Step 3: Initialize the Airflow Database
This one-time command runs the airflow-init service defined above to set up the database schema and create the initial admin user.
# Ensure you are in the config directory cd /mnt/blockvolume/airflow/config # Run the initialization docker compose run --rm airflow-init
Watch the output for success messages regarding DB connection, initialization, and user creation.
Step 4: Configure Caddy Reverse Proxy
Edit your main Caddy configuration file (usually /etc/caddy/Caddyfile) and add a block for your Airflow subdomain.
sudo nano /etc/caddy/Caddyfile
Add this block (adjusting alongside your existing configurations):
# /etc/caddy/Caddyfile
# (Your existing site blocks, e.g., for yourdomain.com)
# yourdomain.com {
# ...
# }
# Add Airflow configuration
airflow.yourdomain.com {
# Proxy requests to the Airflow webserver container on localhost:8080
reverse_proxy 127.0.0.1:8080 {
# Pass essential headers to the backend
header_up Host {http.request.host}
header_up X-Real-IP {http.request.remote.ip}
header_up X-Forwarded-For {http.request.remote.ip}
header_up X-Forwarded-Proto {http.request.scheme}
}
# Enable compression
encode zstd gzip
# Caddy automatically handles HTTPS certificates
}
# (Other global options or site blocks)
Save the Caddyfile and reload Caddy to apply the changes:
sudo systemctl reload caddy sudo systemctl status caddy # Check for errors
Step 5: Start Airflow Services
Now, start the main Airflow webserver and scheduler containers.

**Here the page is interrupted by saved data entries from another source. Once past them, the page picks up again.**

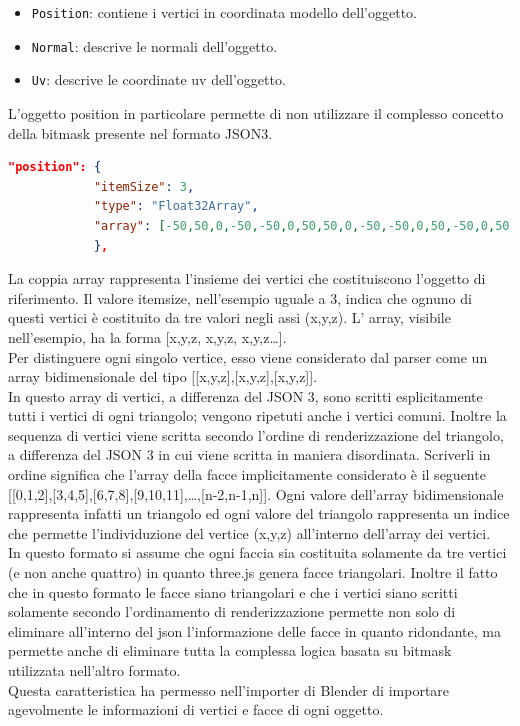 \begin{itemize}
\item \texttt{Position}: contiene i vertici in coordinata modello dell’oggetto.
\item \texttt{Normal}: descrive le normali dell’oggetto.
\item \texttt{Uv}: descrive le coordinate uv dell’oggetto.
\end{itemize}
L’oggetto position in particolare permette di non utilizzare il complesso concetto della bitmask presente nel formato JSON3.
\begin{lstlisting}[language=json]
"position": {
            "itemSize": 3,
            "type": "Float32Array",
            "array": [-50,50,0,-50,-50,0,50,50,0,-50,-50,0,50,-50,0,50,50,0]
            },
\end{lstlisting}
La coppia array rappresenta l’insieme dei vertici che costituiscono l’oggetto di riferimento. 
Il valore itemsize, nell’esempio uguale a 3, indica che ognuno di questi vertici è costituito da tre valori negli assi (x,y,z).
L’ array, visibile nell’esempio, ha la forma [x,y,z,  x,y,z,  x,y,z…].
\\
Per distinguere ogni singolo vertice, esso viene considerato dal parser come un array bidimensionale del tipo [[x,y,z],[x,y,z],[x,y,z]].
\\
In questo array di vertici, a differenza del JSON 3, sono scritti esplicitamente tutti i vertici di ogni triangolo; vengono ripetuti anche  i vertici comuni.
Inoltre la sequenza di vertici viene scritta secondo l’ordine di renderizzazione del triangolo, a differenza del JSON 3 in cui viene scritta in maniera disordinata.
Scriverli in ordine significa che l’array della facce implicitamente considerato è il seguente [[0,1,2],[3,4,5],[6,7,8],[9,10,11],…,[n-2,n-1,n]]. Ogni valore dell’array bidimensionale rappresenta infatti un triangolo ed ogni valore del triangolo rappresenta un indice che permette l’individuzione del vertice (x,y,z) all’interno dell’array dei vertici.
\\
In questo formato si assume che ogni faccia sia costituita solamente da tre vertici (e non anche quattro) in quanto three.js genera facce triangolari.
Inoltre il fatto che in questo formato le facce siano triangolari e che i vertici siano scritti solamente secondo l’ordinamento di renderizzazione permette non solo di eliminare all’interno del json l’informazione delle facce in quanto ridondante, ma permette anche di eliminare tutta la complessa logica basata su bitmask utilizzata nell’altro formato.
\\
Questa caratteristica ha permesso nell’importer di Blender di importare agevolmente le informazioni di vertici e facce di ogni oggetto.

# Ensure you are in the config directory cd /mnt/blockvolume/airflow/config # Start services in detached mode docker compose up -d
Step 6: Verify Installation
- Check Containers: Run docker ps to see if config-postgres-1, config-airflow-scheduler-1, and config-airflow-webserver-1 (or similar names) are Up and healthy.
- Check Logs (if needed): docker logs config-airflow-webserver-1 or docker logs config-airflow-scheduler-1.
- Access UI: Open your browser and navigate to https://airflow.yourdomain.com.
- Login: Use the admin username (default admin or what you set) and the YOUR_SECURE_ADMIN_UI_PASSWORD you configured in docker-compose.yaml.
If you see the Airflow dashboard, congratulations!
Step 7: Security & Next Steps
- Admin Password: Although you set an initial password, consider changing it via the Airflow UI (Profile -> User Info -> Reset Password) if desired, especially if you revert to using .env files later.
- Fernet Key: The key ensures connection passwords stored in Airflow are encrypted. Keep it safe.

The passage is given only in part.